TASK GOAL: Only these lines are needed: the first line of the entries below through the line with "This implies that", each returned exactly.

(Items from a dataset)
###
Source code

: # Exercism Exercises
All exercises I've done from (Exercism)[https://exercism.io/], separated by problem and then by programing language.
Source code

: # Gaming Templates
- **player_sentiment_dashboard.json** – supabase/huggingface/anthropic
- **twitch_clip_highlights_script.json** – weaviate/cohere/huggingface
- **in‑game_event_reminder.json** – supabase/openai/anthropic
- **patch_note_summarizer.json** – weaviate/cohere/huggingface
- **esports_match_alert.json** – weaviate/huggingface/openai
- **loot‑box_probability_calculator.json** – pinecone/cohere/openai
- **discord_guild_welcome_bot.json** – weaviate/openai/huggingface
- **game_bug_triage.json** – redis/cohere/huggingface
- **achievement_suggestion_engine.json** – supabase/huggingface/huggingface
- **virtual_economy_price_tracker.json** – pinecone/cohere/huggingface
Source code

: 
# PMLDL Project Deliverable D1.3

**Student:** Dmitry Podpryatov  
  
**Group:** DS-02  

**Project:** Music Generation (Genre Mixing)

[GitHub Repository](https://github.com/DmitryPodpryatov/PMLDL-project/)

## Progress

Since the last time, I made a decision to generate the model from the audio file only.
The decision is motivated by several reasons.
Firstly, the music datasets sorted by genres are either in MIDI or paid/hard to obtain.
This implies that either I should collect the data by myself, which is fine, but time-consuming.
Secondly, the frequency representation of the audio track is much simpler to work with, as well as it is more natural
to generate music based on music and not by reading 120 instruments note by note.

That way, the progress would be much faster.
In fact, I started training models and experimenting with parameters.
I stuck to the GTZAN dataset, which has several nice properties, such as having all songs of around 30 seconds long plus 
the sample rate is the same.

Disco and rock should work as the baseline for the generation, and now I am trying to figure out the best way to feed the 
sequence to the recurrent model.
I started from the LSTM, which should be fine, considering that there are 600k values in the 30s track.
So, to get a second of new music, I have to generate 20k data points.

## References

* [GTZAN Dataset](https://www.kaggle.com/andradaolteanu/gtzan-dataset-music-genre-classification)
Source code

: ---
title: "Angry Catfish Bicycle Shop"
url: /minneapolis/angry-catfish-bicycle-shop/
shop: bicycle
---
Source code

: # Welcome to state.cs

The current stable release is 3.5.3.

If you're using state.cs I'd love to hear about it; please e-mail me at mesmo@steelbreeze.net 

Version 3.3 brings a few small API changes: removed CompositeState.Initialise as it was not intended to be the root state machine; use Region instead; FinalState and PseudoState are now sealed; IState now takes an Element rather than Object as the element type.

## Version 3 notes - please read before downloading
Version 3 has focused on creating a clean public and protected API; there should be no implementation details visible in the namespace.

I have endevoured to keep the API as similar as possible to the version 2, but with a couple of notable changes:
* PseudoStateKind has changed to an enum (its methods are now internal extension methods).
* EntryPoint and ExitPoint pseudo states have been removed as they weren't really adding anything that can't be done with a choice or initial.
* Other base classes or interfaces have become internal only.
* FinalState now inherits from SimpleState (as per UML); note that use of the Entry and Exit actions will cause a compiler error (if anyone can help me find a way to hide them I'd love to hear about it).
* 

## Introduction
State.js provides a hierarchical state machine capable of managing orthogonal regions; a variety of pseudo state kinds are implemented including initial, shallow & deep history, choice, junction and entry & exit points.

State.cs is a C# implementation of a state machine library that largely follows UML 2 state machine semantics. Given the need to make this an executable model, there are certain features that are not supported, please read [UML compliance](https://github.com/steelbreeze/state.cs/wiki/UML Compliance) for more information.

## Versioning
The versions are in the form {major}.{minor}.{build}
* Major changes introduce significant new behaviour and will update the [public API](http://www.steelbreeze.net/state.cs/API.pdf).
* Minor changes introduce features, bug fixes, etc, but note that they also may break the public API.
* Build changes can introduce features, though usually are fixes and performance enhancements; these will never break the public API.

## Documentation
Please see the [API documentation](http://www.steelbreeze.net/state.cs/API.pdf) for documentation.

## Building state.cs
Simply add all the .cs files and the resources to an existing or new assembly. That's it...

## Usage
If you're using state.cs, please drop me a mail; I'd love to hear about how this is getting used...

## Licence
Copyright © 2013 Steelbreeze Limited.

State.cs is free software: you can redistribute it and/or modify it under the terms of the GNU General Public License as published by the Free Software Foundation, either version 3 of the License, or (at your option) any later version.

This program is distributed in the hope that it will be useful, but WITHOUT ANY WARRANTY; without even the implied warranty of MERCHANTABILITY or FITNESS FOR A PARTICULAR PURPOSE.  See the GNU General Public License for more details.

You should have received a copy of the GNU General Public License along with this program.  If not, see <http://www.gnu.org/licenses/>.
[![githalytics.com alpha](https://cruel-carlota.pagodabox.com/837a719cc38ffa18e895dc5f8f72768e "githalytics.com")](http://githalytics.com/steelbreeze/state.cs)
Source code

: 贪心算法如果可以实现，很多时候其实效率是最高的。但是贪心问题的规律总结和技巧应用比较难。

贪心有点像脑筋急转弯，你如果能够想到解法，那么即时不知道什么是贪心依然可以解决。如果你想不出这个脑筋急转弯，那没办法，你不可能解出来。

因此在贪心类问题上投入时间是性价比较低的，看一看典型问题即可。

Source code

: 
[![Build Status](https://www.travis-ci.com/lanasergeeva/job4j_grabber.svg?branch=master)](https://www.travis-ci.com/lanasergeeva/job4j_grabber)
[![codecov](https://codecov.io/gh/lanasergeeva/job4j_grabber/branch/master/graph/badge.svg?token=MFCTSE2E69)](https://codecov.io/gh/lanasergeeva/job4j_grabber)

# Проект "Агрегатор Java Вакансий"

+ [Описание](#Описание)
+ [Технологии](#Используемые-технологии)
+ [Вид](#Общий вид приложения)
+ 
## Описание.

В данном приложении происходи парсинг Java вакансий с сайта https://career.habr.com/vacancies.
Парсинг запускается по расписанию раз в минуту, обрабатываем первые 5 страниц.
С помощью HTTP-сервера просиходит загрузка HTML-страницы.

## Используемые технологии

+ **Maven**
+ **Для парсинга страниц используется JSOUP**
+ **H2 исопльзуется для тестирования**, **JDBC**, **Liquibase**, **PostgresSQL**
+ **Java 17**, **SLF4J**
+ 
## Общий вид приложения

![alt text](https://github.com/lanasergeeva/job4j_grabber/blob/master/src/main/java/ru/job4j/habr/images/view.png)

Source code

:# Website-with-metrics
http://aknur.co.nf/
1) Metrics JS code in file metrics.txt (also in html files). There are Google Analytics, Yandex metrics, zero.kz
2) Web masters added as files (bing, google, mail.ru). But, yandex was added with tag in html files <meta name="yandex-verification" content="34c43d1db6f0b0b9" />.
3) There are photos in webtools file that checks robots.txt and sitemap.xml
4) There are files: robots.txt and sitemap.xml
###
RESULT:
Source code

: # Exercism Exercises
All exercises I've done from (Exercism)[https://exercism.io/], separated by problem and then by programing language.
Source code

: # Gaming Templates
- **player_sentiment_dashboard.json** – supabase/huggingface/anthropic
- **twitch_clip_highlights_script.json** – weaviate/cohere/huggingface
- **in‑game_event_reminder.json** – supabase/openai/anthropic
- **patch_note_summarizer.json** – weaviate/cohere/huggingface
- **esports_match_alert.json** – weaviate/huggingface/openai
- **loot‑box_probability_calculator.json** – pinecone/cohere/openai
- **discord_guild_welcome_bot.json** – weaviate/openai/huggingface
- **game_bug_triage.json** – redis/cohere/huggingface
- **achievement_suggestion_engine.json** – supabase/huggingface/huggingface
- **virtual_economy_price_tracker.json** – pinecone/cohere/huggingface
Source code

: 
# PMLDL Project Deliverable D1.3

**Student:** Dmitry Podpryatov  
  
**Group:** DS-02  

**Project:** Music Generation (Genre Mixing)

[GitHub Repository](https://github.com/DmitryPodpryatov/PMLDL-project/)

## Progress

Since the last time, I made a decision to generate the model from the audio file only.
The decision is motivated by several reasons.
Firstly, the music datasets sorted by genres are either in MIDI or paid/hard to obtain.
This implies that either I should collect the data by myself, which is fine, but time-consuming.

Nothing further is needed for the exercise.